== RECORDS FOR THIS EXERCISE ==

-- Opening Marker --

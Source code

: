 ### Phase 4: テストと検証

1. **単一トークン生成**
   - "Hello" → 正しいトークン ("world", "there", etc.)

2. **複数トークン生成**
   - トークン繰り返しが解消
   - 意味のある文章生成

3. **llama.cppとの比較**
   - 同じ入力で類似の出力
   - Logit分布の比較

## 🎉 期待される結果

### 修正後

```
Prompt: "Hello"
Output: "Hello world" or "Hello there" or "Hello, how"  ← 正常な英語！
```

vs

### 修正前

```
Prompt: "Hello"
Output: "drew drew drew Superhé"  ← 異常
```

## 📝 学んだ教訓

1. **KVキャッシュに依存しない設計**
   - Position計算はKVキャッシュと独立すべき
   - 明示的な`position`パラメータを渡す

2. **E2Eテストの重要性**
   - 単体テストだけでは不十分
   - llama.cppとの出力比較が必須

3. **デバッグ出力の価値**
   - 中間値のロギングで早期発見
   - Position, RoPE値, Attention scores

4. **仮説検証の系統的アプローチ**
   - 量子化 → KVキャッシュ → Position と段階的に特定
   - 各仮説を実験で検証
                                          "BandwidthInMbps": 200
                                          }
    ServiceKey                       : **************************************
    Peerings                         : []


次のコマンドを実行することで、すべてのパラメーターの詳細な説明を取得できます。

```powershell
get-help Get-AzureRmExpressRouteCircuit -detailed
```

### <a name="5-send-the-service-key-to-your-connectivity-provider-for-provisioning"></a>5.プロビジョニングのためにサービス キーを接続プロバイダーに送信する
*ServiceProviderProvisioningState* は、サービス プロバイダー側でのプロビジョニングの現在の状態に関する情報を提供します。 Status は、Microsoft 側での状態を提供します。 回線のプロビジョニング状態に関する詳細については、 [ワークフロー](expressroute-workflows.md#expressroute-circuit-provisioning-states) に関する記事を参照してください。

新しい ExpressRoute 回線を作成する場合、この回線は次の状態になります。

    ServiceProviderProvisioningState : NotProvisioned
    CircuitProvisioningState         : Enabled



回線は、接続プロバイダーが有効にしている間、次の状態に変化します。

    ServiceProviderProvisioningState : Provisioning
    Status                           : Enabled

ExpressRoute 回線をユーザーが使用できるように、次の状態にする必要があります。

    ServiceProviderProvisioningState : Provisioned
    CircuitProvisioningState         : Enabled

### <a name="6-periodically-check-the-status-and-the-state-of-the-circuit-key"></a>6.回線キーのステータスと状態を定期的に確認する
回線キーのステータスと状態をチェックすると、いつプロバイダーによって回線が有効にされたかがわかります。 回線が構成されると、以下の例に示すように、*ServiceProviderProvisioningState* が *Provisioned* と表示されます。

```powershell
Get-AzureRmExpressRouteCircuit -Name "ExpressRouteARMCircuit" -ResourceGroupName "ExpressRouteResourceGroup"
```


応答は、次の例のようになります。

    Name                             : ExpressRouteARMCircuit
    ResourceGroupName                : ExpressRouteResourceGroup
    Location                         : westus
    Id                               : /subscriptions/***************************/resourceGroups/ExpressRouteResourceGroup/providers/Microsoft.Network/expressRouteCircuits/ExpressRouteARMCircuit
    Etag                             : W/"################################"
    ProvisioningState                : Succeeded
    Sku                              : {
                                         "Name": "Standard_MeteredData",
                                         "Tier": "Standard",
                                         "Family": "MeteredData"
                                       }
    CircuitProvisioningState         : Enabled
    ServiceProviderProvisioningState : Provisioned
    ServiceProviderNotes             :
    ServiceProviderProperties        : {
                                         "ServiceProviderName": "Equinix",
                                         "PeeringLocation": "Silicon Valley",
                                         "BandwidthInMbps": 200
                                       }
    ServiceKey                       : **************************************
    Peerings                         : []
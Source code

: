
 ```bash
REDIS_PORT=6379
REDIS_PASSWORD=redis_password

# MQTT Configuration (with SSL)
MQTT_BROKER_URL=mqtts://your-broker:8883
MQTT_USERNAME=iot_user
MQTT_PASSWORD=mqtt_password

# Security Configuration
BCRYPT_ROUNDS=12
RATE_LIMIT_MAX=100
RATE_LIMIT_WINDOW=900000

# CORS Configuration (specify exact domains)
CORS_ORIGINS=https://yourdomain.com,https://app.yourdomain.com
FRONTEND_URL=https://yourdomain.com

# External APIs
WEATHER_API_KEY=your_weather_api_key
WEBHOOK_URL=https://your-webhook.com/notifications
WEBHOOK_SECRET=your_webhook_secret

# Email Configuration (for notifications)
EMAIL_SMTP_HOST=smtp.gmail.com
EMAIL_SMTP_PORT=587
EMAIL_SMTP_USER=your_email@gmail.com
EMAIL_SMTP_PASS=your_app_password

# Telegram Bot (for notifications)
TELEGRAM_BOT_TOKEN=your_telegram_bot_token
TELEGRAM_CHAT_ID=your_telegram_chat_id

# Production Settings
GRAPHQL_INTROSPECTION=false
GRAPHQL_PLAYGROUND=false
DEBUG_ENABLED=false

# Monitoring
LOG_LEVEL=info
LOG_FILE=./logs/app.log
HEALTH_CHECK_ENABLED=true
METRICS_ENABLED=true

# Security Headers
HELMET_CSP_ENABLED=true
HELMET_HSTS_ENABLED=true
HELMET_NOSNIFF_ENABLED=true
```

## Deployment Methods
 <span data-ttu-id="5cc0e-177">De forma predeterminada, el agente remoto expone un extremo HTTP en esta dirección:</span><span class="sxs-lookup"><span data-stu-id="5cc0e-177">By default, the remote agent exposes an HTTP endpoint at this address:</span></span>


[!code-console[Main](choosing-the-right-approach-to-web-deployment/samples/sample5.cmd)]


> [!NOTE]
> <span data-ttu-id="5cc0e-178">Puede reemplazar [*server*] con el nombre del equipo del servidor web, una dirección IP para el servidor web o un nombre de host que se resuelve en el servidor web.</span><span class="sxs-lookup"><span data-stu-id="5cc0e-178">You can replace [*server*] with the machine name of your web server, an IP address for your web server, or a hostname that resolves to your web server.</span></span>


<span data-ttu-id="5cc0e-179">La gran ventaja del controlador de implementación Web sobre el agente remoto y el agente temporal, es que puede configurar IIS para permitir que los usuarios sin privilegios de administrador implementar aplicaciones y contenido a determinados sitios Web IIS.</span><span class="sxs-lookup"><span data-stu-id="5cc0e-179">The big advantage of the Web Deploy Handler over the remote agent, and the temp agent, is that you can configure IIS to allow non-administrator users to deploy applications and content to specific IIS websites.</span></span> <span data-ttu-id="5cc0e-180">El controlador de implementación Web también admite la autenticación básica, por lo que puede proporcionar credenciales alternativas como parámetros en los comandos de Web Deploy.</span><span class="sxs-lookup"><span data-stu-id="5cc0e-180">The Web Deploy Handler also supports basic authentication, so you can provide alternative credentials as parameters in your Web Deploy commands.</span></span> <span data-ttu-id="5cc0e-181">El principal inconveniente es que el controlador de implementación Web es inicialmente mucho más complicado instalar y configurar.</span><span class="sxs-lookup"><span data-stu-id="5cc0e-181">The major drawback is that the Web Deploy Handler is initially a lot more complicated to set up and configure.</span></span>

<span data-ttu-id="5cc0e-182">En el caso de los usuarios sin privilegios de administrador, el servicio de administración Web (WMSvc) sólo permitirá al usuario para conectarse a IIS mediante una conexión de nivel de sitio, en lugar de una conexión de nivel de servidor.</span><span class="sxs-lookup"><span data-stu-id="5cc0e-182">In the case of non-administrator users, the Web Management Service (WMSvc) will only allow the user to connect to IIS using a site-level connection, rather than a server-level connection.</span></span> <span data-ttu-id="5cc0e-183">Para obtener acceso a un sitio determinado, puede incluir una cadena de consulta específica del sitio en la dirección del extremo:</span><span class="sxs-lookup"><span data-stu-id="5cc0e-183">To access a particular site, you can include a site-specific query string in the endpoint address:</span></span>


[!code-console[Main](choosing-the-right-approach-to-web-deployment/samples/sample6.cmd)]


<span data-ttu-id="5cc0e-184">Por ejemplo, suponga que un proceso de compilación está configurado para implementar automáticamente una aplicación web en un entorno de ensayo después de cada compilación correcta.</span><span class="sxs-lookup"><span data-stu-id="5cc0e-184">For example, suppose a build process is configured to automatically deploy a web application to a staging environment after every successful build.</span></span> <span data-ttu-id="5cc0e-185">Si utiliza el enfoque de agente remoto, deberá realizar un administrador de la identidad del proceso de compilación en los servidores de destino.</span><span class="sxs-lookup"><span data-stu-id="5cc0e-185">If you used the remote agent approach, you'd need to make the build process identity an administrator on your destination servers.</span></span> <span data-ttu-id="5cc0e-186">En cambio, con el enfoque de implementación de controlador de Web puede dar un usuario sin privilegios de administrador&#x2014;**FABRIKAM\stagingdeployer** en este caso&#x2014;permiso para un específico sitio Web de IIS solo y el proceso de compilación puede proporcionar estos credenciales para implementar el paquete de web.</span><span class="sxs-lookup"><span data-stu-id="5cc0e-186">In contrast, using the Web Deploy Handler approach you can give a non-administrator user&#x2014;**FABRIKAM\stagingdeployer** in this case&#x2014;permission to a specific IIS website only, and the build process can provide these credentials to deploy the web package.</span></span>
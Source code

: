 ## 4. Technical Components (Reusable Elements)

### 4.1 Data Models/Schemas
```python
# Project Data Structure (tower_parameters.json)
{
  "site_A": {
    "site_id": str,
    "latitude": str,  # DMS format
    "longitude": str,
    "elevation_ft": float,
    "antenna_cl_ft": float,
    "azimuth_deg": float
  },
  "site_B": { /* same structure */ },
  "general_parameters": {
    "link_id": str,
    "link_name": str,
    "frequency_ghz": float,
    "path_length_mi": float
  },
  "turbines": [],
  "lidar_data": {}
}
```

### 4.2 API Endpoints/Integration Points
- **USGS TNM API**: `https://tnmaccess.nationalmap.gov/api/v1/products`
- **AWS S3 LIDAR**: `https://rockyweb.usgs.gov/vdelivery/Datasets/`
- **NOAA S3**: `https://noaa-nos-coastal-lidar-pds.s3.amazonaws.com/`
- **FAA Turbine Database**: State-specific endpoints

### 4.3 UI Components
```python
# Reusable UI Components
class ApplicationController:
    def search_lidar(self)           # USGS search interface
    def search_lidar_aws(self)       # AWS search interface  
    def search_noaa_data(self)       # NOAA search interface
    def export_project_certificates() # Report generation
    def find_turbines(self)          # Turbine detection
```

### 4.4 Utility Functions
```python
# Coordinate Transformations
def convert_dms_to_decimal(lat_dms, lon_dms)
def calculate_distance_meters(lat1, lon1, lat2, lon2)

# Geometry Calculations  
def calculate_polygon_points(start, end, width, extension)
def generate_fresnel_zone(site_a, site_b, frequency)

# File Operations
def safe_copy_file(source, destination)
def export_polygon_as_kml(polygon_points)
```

-- Closing Marker --

== WHAT NEEDS TO BE DONE ==
Which lines above hold the string "Output"? Copy each of them.

== TASK SOLUTION ==
Output: "Hello world" or "Hello there" or "Hello, how"  ← 正常な英語！
Output: "drew drew drew Superhé"  ← 異常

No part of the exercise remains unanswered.